■ Supplied material ■
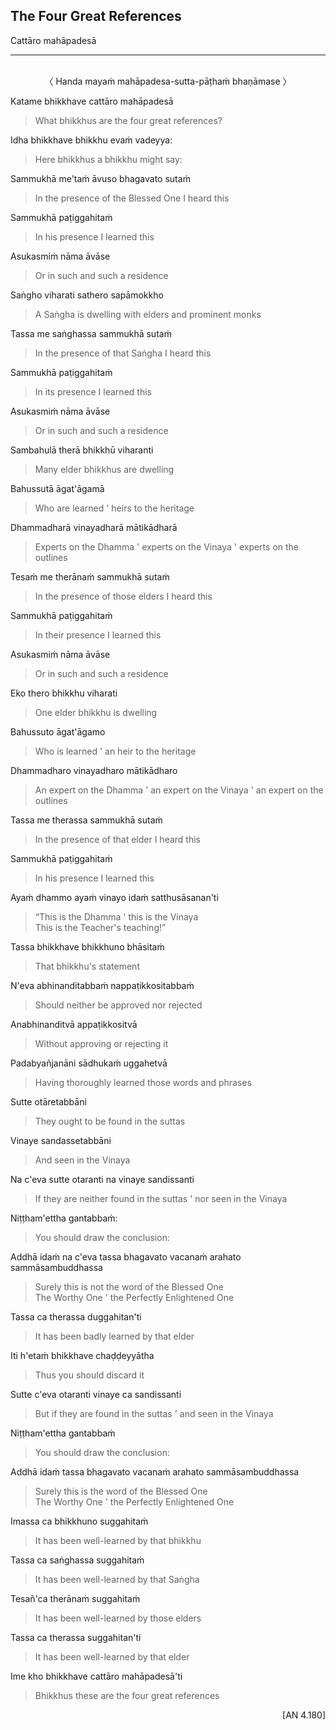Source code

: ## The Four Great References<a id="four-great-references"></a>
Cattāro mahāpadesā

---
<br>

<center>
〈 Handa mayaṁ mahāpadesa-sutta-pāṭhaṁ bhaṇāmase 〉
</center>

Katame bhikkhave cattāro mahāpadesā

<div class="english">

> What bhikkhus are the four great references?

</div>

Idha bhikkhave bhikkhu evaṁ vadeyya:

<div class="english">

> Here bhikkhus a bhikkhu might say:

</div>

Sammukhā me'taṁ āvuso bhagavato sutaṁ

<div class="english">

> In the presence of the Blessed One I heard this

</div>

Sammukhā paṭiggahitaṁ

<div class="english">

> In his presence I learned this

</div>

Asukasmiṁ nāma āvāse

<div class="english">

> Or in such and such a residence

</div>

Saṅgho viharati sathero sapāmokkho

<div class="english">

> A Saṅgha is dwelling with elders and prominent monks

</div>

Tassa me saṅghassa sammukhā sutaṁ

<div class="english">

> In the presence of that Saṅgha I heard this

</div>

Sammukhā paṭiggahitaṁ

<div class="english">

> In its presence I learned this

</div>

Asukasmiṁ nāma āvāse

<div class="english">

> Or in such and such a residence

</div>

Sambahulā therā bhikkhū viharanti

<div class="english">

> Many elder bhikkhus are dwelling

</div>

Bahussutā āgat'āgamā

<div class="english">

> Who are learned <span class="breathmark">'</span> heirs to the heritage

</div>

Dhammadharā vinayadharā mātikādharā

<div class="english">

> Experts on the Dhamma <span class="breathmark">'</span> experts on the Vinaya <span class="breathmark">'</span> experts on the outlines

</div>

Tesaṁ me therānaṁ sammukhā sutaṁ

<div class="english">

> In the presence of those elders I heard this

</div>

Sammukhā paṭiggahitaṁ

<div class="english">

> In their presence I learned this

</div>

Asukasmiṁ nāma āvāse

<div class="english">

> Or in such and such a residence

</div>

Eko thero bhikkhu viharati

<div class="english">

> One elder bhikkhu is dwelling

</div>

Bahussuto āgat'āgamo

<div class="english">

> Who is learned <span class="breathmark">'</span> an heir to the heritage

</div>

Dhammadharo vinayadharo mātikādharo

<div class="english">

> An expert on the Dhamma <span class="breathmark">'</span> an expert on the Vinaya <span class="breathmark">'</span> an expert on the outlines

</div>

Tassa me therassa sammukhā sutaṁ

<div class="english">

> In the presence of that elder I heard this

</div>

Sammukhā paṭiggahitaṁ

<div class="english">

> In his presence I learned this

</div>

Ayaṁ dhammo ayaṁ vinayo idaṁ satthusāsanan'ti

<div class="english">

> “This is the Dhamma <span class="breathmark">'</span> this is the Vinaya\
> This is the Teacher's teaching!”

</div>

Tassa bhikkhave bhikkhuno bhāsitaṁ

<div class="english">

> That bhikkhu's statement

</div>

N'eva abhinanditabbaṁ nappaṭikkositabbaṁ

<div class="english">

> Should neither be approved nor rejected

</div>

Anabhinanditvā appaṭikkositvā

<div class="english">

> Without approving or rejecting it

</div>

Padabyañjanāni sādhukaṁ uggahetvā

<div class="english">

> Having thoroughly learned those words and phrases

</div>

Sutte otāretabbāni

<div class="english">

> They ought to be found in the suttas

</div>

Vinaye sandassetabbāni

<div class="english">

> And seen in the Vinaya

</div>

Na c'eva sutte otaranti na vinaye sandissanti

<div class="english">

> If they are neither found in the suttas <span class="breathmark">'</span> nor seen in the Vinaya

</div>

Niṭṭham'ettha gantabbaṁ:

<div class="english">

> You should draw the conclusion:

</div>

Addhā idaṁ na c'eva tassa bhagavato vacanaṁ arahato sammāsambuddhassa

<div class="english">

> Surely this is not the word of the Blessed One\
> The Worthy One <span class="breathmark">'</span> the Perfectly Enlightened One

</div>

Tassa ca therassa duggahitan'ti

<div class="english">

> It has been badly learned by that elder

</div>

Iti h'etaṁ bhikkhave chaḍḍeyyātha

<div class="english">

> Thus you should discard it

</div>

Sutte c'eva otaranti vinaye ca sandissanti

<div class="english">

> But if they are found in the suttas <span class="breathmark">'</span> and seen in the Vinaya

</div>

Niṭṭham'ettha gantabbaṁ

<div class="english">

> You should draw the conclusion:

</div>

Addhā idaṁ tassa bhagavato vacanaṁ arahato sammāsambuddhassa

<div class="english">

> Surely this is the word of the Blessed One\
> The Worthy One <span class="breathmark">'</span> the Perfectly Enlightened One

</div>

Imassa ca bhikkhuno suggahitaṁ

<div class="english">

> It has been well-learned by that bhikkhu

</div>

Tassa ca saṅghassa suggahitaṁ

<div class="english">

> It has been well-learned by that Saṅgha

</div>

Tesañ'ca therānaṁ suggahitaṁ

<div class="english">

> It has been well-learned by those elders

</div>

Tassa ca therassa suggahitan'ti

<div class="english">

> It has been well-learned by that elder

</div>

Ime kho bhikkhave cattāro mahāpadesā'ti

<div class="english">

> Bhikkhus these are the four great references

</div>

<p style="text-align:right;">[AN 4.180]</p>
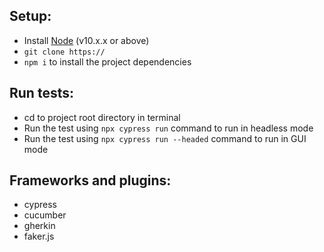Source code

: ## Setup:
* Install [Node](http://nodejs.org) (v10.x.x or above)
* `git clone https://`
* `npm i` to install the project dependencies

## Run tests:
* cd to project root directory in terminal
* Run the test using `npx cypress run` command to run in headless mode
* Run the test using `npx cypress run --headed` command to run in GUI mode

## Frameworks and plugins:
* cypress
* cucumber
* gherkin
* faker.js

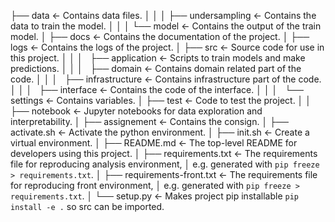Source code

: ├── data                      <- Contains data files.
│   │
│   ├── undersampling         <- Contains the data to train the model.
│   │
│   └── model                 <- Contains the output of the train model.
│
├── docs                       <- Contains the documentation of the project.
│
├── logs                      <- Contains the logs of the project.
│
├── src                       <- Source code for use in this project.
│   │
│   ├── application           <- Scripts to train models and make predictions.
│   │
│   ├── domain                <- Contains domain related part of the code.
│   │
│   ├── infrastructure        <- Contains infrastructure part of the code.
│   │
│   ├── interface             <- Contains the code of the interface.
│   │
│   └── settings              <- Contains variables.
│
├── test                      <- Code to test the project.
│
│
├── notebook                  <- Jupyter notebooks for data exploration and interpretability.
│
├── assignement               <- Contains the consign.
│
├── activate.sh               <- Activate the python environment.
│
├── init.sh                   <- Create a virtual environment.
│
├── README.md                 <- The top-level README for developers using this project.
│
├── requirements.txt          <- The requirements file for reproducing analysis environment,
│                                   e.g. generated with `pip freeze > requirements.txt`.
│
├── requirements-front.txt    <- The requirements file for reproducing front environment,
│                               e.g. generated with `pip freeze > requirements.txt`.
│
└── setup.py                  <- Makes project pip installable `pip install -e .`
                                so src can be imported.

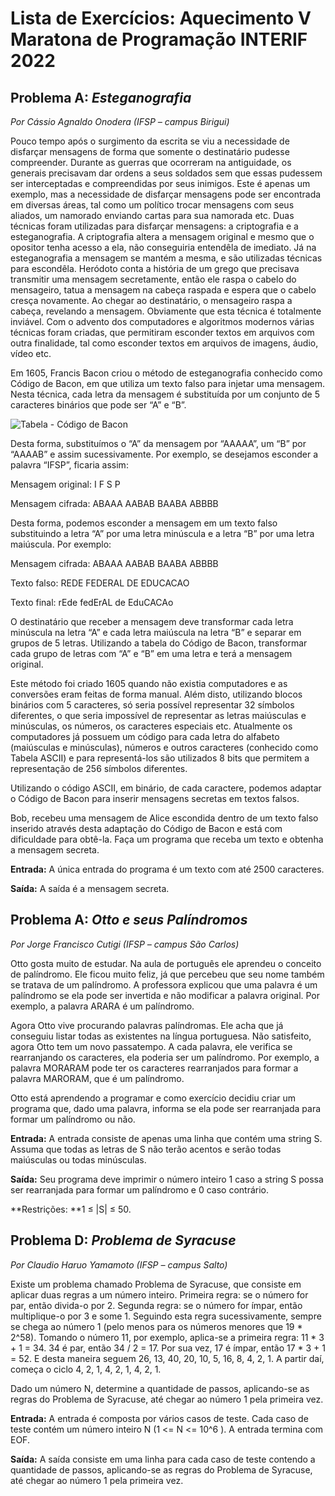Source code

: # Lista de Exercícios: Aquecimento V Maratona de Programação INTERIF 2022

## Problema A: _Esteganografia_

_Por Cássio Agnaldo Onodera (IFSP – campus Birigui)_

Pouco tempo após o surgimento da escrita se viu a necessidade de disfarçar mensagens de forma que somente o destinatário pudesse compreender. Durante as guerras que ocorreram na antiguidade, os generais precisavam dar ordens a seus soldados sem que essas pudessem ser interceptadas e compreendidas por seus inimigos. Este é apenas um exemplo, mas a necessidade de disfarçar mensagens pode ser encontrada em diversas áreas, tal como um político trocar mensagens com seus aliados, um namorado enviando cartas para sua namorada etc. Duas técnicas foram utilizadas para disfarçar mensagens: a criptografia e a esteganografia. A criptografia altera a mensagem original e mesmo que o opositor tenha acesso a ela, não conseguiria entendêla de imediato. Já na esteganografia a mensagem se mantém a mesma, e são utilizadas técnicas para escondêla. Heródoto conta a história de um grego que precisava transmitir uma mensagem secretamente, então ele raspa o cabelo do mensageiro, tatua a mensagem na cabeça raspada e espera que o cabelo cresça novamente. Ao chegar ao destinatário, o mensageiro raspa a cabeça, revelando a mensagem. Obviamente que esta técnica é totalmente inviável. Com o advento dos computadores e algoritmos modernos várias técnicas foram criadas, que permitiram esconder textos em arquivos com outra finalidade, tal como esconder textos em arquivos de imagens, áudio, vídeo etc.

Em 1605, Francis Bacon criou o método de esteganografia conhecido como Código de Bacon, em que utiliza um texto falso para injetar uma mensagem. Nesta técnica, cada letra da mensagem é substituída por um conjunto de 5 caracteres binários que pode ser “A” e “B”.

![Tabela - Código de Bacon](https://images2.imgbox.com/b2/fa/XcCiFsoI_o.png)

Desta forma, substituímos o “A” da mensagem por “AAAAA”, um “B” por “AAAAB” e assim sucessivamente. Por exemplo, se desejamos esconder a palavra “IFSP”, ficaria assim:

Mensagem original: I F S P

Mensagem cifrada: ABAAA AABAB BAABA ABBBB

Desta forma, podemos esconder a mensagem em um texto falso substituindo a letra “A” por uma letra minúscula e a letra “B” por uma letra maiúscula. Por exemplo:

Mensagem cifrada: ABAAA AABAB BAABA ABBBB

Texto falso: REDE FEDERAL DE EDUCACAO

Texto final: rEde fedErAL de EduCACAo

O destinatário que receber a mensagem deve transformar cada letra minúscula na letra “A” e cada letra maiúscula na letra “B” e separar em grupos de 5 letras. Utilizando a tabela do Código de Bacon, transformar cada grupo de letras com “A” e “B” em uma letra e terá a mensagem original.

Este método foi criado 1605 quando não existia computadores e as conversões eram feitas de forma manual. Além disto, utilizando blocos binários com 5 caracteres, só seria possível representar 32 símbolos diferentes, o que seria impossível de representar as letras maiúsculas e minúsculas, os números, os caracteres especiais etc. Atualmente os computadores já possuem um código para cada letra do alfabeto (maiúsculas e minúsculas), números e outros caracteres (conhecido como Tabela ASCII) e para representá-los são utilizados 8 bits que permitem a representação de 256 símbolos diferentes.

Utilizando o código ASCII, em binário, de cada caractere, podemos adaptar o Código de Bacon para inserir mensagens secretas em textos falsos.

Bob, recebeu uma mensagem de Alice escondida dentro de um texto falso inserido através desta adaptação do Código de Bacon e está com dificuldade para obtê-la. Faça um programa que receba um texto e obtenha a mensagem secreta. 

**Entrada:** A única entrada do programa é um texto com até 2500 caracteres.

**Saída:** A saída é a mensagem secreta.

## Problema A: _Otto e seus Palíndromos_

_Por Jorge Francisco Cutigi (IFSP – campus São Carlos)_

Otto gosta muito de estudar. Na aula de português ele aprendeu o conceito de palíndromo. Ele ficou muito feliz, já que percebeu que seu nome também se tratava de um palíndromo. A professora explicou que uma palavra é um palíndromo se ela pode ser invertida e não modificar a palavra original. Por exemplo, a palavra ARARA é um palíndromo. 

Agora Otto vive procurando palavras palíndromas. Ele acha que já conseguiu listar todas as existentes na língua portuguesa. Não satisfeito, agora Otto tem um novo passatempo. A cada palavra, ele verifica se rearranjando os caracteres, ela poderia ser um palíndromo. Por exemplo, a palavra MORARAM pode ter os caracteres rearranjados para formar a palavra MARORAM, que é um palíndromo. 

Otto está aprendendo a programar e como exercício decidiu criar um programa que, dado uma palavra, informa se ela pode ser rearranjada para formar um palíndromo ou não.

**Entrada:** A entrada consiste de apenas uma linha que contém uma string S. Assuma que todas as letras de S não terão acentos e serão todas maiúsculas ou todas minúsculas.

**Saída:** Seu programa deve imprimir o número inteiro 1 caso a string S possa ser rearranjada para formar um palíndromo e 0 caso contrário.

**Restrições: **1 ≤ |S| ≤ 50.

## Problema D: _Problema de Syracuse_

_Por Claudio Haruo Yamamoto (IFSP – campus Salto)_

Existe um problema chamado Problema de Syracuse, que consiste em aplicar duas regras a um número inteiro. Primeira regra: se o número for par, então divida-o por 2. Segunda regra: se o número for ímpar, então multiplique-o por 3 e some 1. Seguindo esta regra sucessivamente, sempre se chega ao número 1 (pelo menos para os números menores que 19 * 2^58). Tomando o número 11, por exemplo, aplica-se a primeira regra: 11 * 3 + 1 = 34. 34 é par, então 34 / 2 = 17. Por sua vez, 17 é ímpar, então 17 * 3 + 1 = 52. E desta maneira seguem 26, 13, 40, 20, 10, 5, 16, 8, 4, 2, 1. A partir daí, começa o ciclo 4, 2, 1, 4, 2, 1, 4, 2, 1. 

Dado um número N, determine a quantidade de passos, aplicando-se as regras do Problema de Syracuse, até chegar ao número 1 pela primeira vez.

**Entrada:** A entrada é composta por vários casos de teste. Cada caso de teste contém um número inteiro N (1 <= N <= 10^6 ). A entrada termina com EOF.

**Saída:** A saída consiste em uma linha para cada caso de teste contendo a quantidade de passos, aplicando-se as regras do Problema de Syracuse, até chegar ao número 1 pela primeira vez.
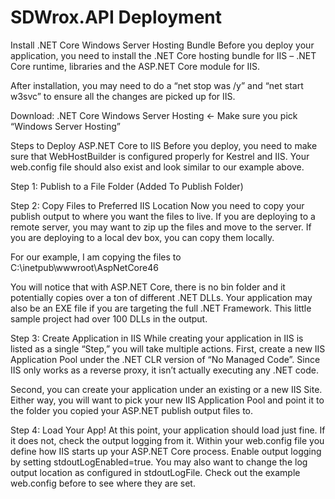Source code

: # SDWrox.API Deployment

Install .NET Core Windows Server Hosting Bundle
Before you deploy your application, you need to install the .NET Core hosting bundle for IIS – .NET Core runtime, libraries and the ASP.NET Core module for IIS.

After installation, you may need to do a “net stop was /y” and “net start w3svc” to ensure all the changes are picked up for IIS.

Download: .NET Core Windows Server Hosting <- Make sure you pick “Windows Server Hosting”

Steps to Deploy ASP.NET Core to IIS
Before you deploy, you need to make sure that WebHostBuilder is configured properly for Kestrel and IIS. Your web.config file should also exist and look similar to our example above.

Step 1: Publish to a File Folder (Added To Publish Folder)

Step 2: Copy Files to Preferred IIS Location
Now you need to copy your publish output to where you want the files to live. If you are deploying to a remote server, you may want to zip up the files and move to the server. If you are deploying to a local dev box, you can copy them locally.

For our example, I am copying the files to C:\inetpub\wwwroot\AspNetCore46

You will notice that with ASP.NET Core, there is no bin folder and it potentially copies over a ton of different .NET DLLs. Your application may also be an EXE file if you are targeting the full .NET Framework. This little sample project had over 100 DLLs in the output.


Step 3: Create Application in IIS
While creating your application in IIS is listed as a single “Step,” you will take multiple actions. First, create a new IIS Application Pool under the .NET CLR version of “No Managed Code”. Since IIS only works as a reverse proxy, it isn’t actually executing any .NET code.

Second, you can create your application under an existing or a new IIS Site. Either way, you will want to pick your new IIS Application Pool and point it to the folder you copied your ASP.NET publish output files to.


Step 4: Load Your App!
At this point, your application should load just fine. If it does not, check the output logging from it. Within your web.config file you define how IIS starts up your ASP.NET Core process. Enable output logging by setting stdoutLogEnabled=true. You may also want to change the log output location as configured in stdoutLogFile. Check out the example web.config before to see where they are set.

■ What this task involves ■
Among the lines of the listing above, which ones contain the word "four"? Show them.

■ Finished exercise ■
: ## The Four Great References<a id="four-great-references"></a>
> What bhikkhus are the four great references?
> Bhikkhus these are the four great references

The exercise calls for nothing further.